FAQ¶

Frequently asked questions about rapid_textrank, covering common gotchas and configuration choices.

Q: Why is TopicRank JSON-only?

A: TopicRank requires pre-tokenized input with POS tags and lemmas, which is best provided by a full NLP pipeline like spaCy. The JSON interface accepts this pre-tokenized data directly. The other variants include a built-in tokenizer that handles tokenization, POS tagging, and lemmatization internally, so they can work with raw text via the native Python classes.

Q: Is the Python GIL held during extraction?

A: Yes, the GIL is currently held during extraction. For CPU-bound batch workloads, use extract_batch_from_json() to process multiple documents in a single Rust call, which avoids repeated Python-to-Rust boundary crossings.
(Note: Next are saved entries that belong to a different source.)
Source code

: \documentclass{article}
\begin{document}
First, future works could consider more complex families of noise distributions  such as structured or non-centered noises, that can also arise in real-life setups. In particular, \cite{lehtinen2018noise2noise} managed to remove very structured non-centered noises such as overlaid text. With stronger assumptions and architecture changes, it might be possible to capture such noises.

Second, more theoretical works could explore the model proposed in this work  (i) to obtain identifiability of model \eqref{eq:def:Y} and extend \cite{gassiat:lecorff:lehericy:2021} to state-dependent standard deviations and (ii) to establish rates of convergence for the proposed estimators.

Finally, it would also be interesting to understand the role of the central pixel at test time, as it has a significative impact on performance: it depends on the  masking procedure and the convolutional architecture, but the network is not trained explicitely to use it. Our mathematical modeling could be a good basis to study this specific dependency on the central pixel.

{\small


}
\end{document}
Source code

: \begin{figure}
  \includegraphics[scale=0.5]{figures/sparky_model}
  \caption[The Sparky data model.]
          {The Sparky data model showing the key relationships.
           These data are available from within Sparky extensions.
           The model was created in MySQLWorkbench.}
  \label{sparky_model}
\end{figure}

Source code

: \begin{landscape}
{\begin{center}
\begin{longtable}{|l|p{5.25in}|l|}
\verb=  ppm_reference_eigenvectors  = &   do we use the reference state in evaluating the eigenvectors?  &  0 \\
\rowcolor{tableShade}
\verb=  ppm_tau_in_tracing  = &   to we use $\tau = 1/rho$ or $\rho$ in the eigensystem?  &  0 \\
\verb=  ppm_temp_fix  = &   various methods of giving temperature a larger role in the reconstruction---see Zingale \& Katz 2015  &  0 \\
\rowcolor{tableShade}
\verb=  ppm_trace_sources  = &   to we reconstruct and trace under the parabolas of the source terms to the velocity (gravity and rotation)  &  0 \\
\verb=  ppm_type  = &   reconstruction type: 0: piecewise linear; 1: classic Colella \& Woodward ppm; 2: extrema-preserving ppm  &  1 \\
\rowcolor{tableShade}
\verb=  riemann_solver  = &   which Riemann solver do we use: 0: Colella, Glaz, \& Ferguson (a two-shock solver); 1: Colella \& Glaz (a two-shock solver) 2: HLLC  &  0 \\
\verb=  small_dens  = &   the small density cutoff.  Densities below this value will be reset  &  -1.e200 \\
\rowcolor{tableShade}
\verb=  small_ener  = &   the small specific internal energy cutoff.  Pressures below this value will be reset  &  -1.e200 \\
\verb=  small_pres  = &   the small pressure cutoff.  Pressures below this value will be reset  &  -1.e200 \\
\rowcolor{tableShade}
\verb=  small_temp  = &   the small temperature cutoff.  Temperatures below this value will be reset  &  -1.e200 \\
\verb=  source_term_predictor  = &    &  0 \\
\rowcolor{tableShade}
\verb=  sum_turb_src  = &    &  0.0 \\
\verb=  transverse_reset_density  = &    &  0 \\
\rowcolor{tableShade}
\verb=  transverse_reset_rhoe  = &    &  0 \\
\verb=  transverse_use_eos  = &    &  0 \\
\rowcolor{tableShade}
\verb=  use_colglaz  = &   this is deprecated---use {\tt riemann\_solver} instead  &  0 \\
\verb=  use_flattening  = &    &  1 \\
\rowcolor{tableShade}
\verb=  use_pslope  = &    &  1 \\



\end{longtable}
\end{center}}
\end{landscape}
For true parallelism, use Python's multiprocessing module to run extractions across multiple processes.

Q: How do stopwords work?

A: The stopwords parameter in TextRankConfig adds to the built-in stopword list for the specified language -- it does not replace it. Use get_stopwords("en") to see the built-in list for a given language. If you need to remove a built-in stopword, there is currently no mechanism for that; the parameter is additive only.

Q: How are emojis handled?

A: Emojis are ignored by the built-in tokenizer. They will not appear as keywords or affect the co-occurrence graph. If you need emoji-aware processing, tokenize with spaCy (or another NLP tool that handles emojis) and use the JSON interface to pass the pre-tokenized data to rapid_textrank.

Q: How is this different from pytextrank?

A: rapid_textrank is a Rust implementation with Python bindings, while pytextrank is pure Python built on spaCy. rapid_textrank is 10-100x faster and offers a standalone API (no spaCy required for most variants), but pytextrank integrates more deeply into spaCy pipelines. If you are already using spaCy for NER, dependency parsing, or other linguistic features, pytextrank fits naturally into that workflow. If speed is your priority or you do not need spaCy, rapid_textrank is the better choice.

Q: How do I tune for short vs long documents?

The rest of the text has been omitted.